Thursday, December 30, 2010

a summation of 2010

It is refreshing to surround oneself with non-theatre folk.

The last five years I've been constantly interacting with people who have had theatrical training, who strive to be actors and who are meticulous in uncovering the mysteries that make up character. This unending poking and prodding at the notion, and mystery, of character has unknowingly made my focus so singular and my faith so poor that I've believed the world to be nothing more than a fiction ~ it's characters all-knowing and conscious of the decisions that make them the personalities they are.

This year, however, I've fallen into a whole new world ~ one removed of the studious tinkering of scholars. I've moved into a world where this fiction I speak of, the world as story, is largely unknown. Yes like in any reality musings and rumours of its existence are to be found but they are rarely thought of. I've found in this new world, this world of reality, that people do and don't know why ~ or, rather, don't care why.
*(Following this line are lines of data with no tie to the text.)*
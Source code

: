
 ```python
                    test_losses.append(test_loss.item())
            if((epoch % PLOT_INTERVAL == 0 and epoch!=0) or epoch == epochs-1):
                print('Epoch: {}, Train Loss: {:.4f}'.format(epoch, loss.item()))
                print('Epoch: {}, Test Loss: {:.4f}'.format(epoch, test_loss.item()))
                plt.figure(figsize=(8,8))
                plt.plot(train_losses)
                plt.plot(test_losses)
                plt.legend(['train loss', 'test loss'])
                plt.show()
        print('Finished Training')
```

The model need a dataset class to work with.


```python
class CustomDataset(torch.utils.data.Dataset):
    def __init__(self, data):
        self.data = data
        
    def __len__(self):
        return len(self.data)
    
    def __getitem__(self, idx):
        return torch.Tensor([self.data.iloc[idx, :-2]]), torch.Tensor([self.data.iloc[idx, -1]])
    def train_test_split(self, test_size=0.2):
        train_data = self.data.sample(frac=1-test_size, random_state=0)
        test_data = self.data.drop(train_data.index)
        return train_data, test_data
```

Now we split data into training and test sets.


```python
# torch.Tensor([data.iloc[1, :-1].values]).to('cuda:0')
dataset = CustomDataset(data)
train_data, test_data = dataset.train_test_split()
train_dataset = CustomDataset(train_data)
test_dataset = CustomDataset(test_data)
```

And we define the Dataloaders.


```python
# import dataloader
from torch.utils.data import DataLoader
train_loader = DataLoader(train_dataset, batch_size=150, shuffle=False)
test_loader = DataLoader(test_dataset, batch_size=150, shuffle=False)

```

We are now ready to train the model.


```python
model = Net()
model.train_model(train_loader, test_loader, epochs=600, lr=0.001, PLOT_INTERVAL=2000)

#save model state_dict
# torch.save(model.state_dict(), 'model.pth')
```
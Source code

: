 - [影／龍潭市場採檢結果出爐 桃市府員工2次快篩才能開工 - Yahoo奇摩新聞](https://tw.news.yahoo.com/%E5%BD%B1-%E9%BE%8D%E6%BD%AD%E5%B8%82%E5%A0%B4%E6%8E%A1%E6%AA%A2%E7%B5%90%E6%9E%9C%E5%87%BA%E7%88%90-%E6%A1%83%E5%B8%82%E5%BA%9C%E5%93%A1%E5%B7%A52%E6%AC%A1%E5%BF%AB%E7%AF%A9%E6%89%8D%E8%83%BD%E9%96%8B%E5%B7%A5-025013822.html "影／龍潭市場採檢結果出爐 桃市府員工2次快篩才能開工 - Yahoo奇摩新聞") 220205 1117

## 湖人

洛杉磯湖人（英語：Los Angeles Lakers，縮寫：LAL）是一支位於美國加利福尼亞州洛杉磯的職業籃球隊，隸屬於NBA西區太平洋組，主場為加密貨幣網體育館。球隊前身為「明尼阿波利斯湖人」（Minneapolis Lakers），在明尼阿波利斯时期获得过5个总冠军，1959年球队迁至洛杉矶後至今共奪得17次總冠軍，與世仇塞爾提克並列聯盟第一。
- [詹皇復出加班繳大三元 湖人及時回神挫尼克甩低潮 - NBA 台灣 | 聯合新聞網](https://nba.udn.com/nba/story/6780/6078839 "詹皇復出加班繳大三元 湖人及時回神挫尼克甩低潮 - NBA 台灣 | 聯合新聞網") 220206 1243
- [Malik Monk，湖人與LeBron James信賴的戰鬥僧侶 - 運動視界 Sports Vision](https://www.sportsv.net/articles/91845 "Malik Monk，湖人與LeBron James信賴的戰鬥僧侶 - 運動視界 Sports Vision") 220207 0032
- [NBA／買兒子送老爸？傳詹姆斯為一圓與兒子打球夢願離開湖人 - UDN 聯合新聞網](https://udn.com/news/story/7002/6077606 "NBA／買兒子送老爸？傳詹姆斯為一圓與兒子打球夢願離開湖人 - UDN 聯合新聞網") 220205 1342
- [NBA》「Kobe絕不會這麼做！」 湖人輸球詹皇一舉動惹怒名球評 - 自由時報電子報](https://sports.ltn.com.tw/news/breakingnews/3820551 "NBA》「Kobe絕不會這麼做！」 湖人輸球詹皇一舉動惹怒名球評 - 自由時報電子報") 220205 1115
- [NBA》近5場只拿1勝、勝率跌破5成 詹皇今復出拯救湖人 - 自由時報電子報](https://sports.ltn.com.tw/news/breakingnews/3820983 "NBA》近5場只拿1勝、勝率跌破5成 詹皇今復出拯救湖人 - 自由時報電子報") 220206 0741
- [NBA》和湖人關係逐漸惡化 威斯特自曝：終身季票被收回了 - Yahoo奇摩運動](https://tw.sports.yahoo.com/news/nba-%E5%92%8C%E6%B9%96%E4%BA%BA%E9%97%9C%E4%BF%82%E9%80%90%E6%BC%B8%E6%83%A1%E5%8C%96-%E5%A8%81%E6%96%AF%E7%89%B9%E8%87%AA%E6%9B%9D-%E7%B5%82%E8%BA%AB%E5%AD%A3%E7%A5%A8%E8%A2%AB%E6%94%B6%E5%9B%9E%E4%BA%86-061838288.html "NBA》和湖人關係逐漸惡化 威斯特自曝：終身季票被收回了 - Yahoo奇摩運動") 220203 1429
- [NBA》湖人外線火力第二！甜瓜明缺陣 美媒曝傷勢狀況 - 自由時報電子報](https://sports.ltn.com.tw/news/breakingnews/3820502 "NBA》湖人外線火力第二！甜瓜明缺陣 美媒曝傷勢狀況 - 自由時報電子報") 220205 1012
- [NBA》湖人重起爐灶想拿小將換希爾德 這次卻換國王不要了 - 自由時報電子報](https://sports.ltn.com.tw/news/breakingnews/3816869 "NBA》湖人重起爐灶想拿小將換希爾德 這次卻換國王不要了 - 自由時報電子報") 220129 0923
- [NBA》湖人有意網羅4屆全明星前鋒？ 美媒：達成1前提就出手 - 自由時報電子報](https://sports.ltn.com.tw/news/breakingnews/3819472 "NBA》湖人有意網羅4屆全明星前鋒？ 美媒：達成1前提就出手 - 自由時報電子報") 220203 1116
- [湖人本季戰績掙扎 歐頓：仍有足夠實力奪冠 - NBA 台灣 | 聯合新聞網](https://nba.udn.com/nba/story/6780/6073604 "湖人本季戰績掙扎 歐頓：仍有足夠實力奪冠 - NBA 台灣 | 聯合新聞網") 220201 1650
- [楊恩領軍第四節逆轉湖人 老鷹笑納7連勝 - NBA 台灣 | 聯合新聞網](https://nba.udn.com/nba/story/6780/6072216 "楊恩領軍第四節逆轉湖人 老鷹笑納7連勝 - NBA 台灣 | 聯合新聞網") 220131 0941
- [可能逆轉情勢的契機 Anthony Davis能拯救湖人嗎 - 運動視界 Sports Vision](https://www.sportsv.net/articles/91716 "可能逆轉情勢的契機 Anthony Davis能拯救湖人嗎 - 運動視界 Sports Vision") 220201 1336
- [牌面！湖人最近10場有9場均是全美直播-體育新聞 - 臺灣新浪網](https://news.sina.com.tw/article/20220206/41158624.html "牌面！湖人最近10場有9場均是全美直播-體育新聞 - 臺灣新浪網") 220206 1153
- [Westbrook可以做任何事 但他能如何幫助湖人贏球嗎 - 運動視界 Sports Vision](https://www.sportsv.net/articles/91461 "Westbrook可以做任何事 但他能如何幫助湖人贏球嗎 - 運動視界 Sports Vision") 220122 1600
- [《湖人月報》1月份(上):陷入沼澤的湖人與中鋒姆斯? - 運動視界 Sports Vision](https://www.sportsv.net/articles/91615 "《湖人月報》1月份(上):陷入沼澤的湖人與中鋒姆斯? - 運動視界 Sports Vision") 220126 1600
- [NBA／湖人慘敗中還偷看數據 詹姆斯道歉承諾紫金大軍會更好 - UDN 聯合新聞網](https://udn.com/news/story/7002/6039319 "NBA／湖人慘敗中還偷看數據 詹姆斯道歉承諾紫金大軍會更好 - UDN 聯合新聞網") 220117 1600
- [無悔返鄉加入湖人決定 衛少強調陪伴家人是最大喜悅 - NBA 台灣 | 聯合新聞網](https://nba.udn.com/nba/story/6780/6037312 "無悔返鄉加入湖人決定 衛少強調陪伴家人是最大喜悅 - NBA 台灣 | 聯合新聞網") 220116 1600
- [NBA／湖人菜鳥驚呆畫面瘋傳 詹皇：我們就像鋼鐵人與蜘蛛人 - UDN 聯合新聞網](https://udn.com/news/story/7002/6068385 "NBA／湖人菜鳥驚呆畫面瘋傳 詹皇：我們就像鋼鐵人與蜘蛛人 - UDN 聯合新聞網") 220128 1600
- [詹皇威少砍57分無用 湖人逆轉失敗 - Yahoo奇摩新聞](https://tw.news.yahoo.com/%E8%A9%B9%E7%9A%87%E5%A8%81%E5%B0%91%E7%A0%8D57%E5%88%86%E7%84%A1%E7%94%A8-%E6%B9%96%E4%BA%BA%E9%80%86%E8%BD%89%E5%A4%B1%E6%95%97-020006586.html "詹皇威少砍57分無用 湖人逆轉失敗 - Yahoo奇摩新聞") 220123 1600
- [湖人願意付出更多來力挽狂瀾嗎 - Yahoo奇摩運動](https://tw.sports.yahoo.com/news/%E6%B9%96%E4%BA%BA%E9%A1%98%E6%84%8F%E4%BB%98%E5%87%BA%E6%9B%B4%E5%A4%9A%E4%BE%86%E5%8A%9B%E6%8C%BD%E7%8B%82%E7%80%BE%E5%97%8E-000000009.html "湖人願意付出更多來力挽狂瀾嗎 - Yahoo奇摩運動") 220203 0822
We tell our bodies to act, and when it doesn't perform the way we want we don't explore why: we find another route.

I find this exciting.

It has opened up a whole realm of character possibilities / realities.

As a theatre practitioner training teaches us we can control our -isms, our ticks ~ that nothing is out of our power to transform, to drop, or to write off as an unnecessary / abnormal bodily function. In this new world, however, some of my favourite things to hear are:

"He acts like x if y doesn't happen. It's just the way he is."
"I don't like z. I don't know why, I just hate it."

The reason hearing these rub me the way they do is because the speaker is not questioning what they are saying. The speaker has come to terms with the fact. That is how they are (or the person they talk about is). Simple as that. No ifs, ands or buts. And while I still question, poke and prod the new people I meet I tend to accept their quirks, ticks and -isms more openly than when I was constantly surrounded by people researchers. Sure, I can then move on and examine the causes, the traumatic experiences of their pasts and uncover exactly why they are the way they are but this year I've learnt to just... accept them the way they are.

After all, people are strange. Sometimes inexplicably so.

This is what 2010 taught me. And the best part? It has taught me to forgive the little quirks about myself. Yes. I am like x if y doesn't happen. Deal with it. I am.